GOAL OF THE EXERCISE
The lines from the top of the material through the line with "error to each" are to be set down exactly. Leave the pictures out.

....

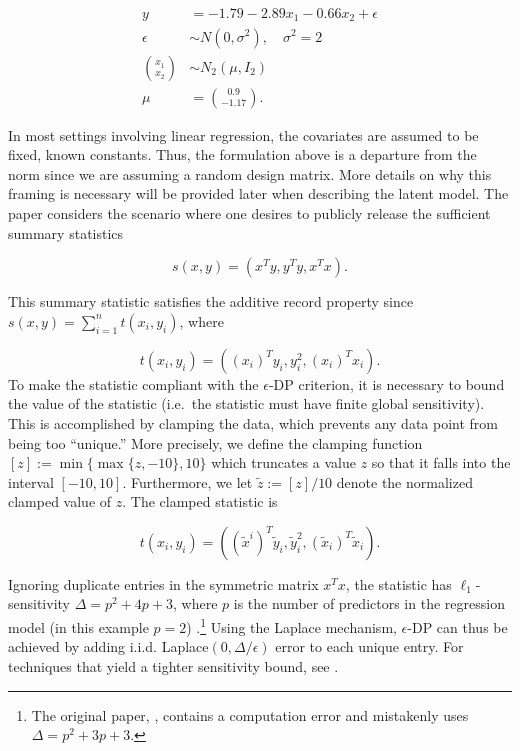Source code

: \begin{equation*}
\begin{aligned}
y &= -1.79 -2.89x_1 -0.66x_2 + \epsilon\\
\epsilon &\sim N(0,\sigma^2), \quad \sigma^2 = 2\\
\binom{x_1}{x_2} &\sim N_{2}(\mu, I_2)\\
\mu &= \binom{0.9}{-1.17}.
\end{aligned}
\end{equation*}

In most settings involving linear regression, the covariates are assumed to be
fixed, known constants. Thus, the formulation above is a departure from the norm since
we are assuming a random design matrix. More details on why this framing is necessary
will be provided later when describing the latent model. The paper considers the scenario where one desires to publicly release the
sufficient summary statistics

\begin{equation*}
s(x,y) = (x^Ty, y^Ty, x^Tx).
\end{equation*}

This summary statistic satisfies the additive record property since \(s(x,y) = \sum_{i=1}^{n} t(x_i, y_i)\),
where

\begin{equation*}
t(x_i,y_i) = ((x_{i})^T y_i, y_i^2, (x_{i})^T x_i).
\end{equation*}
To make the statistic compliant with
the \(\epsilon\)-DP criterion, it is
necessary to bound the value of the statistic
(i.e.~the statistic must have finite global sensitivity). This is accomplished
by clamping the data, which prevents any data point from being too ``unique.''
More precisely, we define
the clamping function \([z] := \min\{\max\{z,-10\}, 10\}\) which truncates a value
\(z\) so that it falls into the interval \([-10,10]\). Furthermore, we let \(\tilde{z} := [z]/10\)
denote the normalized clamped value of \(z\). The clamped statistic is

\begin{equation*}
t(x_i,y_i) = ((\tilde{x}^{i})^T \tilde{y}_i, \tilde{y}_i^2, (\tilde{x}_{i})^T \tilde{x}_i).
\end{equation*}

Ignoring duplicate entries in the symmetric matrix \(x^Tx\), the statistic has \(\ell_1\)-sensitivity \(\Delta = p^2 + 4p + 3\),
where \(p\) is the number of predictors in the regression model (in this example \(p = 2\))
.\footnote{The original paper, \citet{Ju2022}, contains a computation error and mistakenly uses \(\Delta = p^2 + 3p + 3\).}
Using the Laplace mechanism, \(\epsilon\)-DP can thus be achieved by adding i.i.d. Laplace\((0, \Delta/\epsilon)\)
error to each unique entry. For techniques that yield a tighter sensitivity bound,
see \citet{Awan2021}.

....

SOLUTION BELOW
Source code

: \begin{equation*}
\begin{aligned}
y &= -1.79 -2.89x_1 -0.66x_2 + \epsilon\\
\epsilon &\sim N(0,\sigma^2), \quad \sigma^2 = 2\\
\binom{x_1}{x_2} &\sim N_{2}(\mu, I_2)\\
\mu &= \binom{0.9}{-1.17}.
\end{aligned}
\end{equation*}

In most settings involving linear regression, the covariates are assumed to be
fixed, known constants. Thus, the formulation above is a departure from the norm since
we are assuming a random design matrix. More details on why this framing is necessary
will be provided later when describing the latent model. The paper considers the scenario where one desires to publicly release the
sufficient summary statistics

\begin{equation*}
s(x,y) = (x^Ty, y^Ty, x^Tx).
\end{equation*}

This summary statistic satisfies the additive record property since \(s(x,y) = \sum_{i=1}^{n} t(x_i, y_i)\),
where

\begin{equation*}
t(x_i,y_i) = ((x_{i})^T y_i, y_i^2, (x_{i})^T x_i).
\end{equation*}
To make the statistic compliant with
the \(\epsilon\)-DP criterion, it is
necessary to bound the value of the statistic
(i.e.~the statistic must have finite global sensitivity). This is accomplished
by clamping the data, which prevents any data point from being too ``unique.''
More precisely, we define
the clamping function \([z] := \min\{\max\{z,-10\}, 10\}\) which truncates a value
\(z\) so that it falls into the interval \([-10,10]\). Furthermore, we let \(\tilde{z} := [z]/10\)
denote the normalized clamped value of \(z\). The clamped statistic is

\begin{equation*}
t(x_i,y_i) = ((\tilde{x}^{i})^T \tilde{y}_i, \tilde{y}_i^2, (\tilde{x}_{i})^T \tilde{x}_i).
\end{equation*}

Ignoring duplicate entries in the symmetric matrix \(x^Tx\), the statistic has \(\ell_1\)-sensitivity \(\Delta = p^2 + 4p + 3\),
where \(p\) is the number of predictors in the regression model (in this example \(p = 2\))
.\footnote{The original paper, \citet{Ju2022}, contains a computation error and mistakenly uses \(\Delta = p^2 + 3p + 3\).}
Using the Laplace mechanism, \(\epsilon\)-DP can thus be achieved by adding i.i.d. Laplace\((0, \Delta/\epsilon)\)
error to each unique entry. For techniques that yield a tighter sensitivity bound,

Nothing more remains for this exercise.